In addition, U.S. pressure on the Gulf States to curtail support to terrorist organizations from citizens of Gulf States gave some additional impetus to improvement in foreign intelligence. Gulf States began to curtail (though not eliminate) both donations and use of Gulf financial hubs to support terrorists, requiring increasing intelligence capabilities to track money flows. Further, as domestic intelligence services squeezed terrorists out, foreign intelligence services were required to conduct cross-border intelligence and operations.
Cross-border operations have often been conducted in conjunction with Gulf militaries, particularly their special operations components. Indeed, the boundary between intelligence service and military external operations is much less stark than in many Western democracies. While rivalries between different organizations are common, cooperation improved in many Gulf States after 2001.
The second major shift in the strategic landscape is U.S. engagement in the broader Middle East. Like terrorism, U.S. engagement has been a factor in the Gulf for decades. Yet after 2001 U.S. engagement first increased substantially following the invasions in Iraq and Afghanistan and then began to decrease substantially as troops left the region. This shift in U.S. presence in the Gulf combined with U.S. outreach to Iran, relative passivity in Syria, and announced reorientation of U.S. foreign policy to focus more on Asia has caused many in the Gulf States to reevaluate heavy reliance on the United States to achieve their security objectives.

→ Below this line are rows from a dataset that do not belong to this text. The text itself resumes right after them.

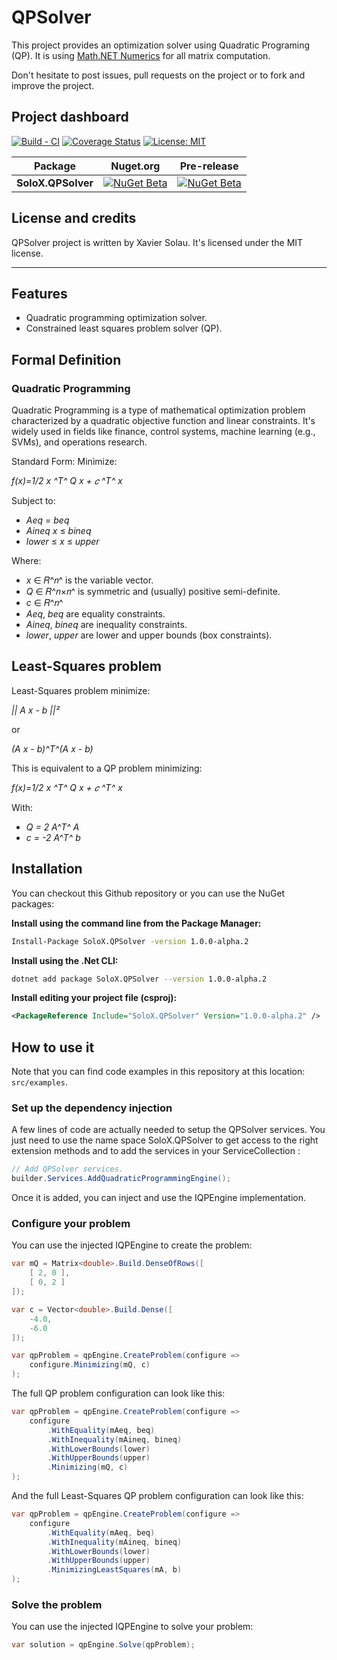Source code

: ﻿# QPSolver

This project provides an optimization solver using Quadratic Programing (QP). It is using
[Math.NET Numerics](https://numerics.mathdotnet.com/) for all matrix computation.

Don't hesitate to post issues, pull requests on the project or to fork and improve the project.

## Project dashboard

[![Build - CI](https://github.com/xaviersolau/QPSolver/actions/workflows/build-ci.yml/badge.svg)](https://github.com/xaviersolau/QPSolver/actions/workflows/build-ci.yml)
[![Coverage Status](https://coveralls.io/repos/github/xaviersolau/QPSolver/badge.svg?branch=main)](https://coveralls.io/github/xaviersolau/QPSolver?branch=main)
[![License: MIT](https://img.shields.io/badge/License-MIT-blue.svg)](LICENSE)

| Package                                    | Nuget.org | Pre-release |
|--------------------------------------------|-----------|-----------|
|**SoloX.QPSolver**            |[![NuGet Beta](https://img.shields.io/nuget/v/SoloX.QPSolver.svg)](https://www.nuget.org/packages/SoloX.QPSolver)|[![NuGet Beta](https://img.shields.io/nuget/vpre/SoloX.QPSolver.svg)](https://www.nuget.org/packages/SoloX.QPSolver)|

## License and credits

QPSolver project is written by Xavier Solau. It's licensed under the MIT license.

 * * *

## Features

* Quadratic programming optimization solver.
* Constrained least squares problem solver (QP).

## Formal Definition

### Quadratic Programming

Quadratic Programming is a type of mathematical optimization problem characterized by a quadratic objective function and linear constraints.
It's widely used in fields like finance, control systems, machine learning (e.g., SVMs), and operations research.

Standard Form:
Minimize:

_f(x)=1/2 x ^T^ Q x + 𝑐 ^T^ x_

Subject to:

* _Aeq_ = _beq_
* _Aineq_ _x_ ≤ _bineq_
* _lower_ ≤ _x_ ≤ _upper_

Where:

* _x_ ∈ 𝑅^𝑛^ is the variable vector.
* _Q_ ∈ 𝑅^𝑛×𝑛^ is symmetric and (usually) positive semi-definite.
* _c_ ∈ 𝑅^𝑛^
* _Aeq_, _beq_ are equality constraints.
* _Aineq_, _bineq_ are inequality constraints.
* _lower_, _upper_ are lower and upper bounds (box constraints).

## Least-Squares problem

Least-Squares problem minimize:

_|| A _x_ - b ||²_

or

_(A _x_ - b)^T^(A _x_ - b)_

This is equivalent to a QP problem minimizing:

_f(x)=1/2 x ^T^ Q x + 𝑐 ^T^ x_

With:

* _Q = 2 A^T^ A_
* _c = -2 A^T^ b_


## Installation

You can checkout this Github repository or you can use the NuGet packages:

**Install using the command line from the Package Manager:**
```bash
Install-Package SoloX.QPSolver -version 1.0.0-alpha.2
```

**Install using the .Net CLI:**
```bash
dotnet add package SoloX.QPSolver --version 1.0.0-alpha.2
```

**Install editing your project file (csproj):**
```xml
<PackageReference Include="SoloX.QPSolver" Version="1.0.0-alpha.2" />
```

## How to use it

Note that you can find code examples in this repository at this location: `src/examples`.

### Set up the dependency injection

A few lines of code are actually needed to setup the QPSolver services. You just need to use the
name space SoloX.QPSolver to get access to the right extension methods and to add the services in
your ServiceCollection :

```csharp
// Add QPSolver services.
builder.Services.AddQuadraticProgrammingEngine();
```

Once it is added, you can inject and use the IQPEngine implementation.

### Configure your problem

You can use the injected IQPEngine to create the problem:

```csharp
var mQ = Matrix<double>.Build.DenseOfRows([
    [ 2, 0 ],
    [ 0, 2 ]
]);

var c = Vector<double>.Build.Dense([
    -4.0,
    -6.0
]);

var qpProblem = qpEngine.CreateProblem(configure =>
    configure.Minimizing(mQ, c)
);
```

The full QP problem configuration can look like this:

```csharp
var qpProblem = qpEngine.CreateProblem(configure =>
    configure
        .WithEquality(mAeq, beq)
        .WithInequality(mAineq, bineq)
        .WithLowerBounds(lower)
        .WithUpperBounds(upper)
        .Minimizing(mQ, c)
);
```

And the full Least-Squares QP problem configuration can look like this:

```csharp
var qpProblem = qpEngine.CreateProblem(configure =>
    configure
        .WithEquality(mAeq, beq)
        .WithInequality(mAineq, bineq)
        .WithLowerBounds(lower)
        .WithUpperBounds(upper)
        .MinimizingLeastSquares(mA, b)
);
```

### Solve the problem

You can use the injected IQPEngine to solve your problem:

```csharp
var solution = qpEngine.Solve(qpProblem);
```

The Arab Spring also contributed to this reevaluation. It underscored the potential for unrest and revolution and the perception (true or not) in the Gulf that the U.S. commitment to regional allies was ambivalent. It also created new opportunities for influence as U.S. influence waned and previously stable regimes fell, some of which was overt (such as aid to Egypt or military support to Bahrain) while some was undoubtedly covert and conducted by intelligence services.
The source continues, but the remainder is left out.